* _Problem details_
For this exercise, copy each line of the records that contains the word "requests".

* _The data_
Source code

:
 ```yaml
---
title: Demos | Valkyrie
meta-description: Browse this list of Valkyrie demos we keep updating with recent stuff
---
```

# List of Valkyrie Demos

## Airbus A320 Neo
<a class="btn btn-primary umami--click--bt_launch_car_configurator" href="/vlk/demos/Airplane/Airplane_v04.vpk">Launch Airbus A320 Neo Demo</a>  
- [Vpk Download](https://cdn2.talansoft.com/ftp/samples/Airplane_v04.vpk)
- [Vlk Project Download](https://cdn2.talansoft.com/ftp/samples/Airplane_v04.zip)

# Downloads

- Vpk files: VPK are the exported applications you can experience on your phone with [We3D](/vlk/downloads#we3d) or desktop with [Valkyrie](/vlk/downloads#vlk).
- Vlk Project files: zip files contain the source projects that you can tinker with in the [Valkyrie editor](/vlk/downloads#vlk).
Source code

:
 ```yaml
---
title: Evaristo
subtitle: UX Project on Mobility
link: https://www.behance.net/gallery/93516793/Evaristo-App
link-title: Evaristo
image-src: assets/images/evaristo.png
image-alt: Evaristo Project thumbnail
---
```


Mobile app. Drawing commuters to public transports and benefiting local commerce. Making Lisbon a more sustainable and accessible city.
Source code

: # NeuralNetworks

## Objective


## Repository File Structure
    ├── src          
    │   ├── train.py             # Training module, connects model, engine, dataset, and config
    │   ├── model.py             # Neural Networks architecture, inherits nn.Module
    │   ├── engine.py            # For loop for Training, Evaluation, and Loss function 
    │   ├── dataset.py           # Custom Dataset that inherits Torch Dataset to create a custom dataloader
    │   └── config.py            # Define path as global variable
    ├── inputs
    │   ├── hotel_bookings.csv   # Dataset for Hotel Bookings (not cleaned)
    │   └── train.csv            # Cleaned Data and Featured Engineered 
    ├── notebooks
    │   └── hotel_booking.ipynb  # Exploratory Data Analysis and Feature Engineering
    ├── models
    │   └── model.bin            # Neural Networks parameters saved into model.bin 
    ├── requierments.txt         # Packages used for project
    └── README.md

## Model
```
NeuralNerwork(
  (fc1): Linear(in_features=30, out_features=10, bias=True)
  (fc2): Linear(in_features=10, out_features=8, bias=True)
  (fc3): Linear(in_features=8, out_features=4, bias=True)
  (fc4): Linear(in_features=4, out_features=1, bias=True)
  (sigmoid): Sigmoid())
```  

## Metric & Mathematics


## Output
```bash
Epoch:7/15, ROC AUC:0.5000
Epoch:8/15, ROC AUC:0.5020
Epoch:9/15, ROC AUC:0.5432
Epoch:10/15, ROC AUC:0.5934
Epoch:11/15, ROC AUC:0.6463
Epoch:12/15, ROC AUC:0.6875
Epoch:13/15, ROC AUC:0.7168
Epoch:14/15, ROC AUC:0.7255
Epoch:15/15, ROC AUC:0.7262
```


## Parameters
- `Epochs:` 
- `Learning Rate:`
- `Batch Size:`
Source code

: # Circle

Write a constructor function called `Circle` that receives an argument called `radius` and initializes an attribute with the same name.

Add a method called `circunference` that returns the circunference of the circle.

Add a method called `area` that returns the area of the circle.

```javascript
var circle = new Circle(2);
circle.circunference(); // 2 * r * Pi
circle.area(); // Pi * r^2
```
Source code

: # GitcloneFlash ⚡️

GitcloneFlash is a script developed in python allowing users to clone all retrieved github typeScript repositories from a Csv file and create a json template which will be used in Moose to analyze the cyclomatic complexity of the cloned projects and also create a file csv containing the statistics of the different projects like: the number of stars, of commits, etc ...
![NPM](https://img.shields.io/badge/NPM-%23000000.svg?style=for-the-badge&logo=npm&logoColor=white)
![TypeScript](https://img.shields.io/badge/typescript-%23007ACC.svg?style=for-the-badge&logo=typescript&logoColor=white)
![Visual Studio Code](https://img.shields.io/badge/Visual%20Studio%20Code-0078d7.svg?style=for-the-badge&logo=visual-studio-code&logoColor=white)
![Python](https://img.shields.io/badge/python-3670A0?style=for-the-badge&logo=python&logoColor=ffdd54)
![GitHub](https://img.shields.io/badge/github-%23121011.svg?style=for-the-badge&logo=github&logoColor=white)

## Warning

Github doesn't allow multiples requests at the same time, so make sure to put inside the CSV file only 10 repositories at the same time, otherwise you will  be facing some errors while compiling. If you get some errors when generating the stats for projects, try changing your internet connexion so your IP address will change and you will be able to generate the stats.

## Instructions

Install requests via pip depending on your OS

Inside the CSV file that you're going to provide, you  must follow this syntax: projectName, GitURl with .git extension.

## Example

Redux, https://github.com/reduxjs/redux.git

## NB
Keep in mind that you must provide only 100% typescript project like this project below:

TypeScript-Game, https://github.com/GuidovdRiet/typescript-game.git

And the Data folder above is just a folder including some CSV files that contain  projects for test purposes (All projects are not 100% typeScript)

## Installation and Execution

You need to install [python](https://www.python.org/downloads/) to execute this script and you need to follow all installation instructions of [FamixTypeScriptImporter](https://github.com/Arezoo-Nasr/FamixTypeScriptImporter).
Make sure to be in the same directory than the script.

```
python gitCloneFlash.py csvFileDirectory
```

* _Your response_
Github doesn't allow multiples requests at the same time, so make sure to put inside the CSV file only 10 repositories at the same time, otherwise you will  be facing some errors while compiling. If you get some errors when generating the stats for projects, try changing your internet connexion so your IP address will change and you will be able to generate the stats.
Install requests via pip depending on your OS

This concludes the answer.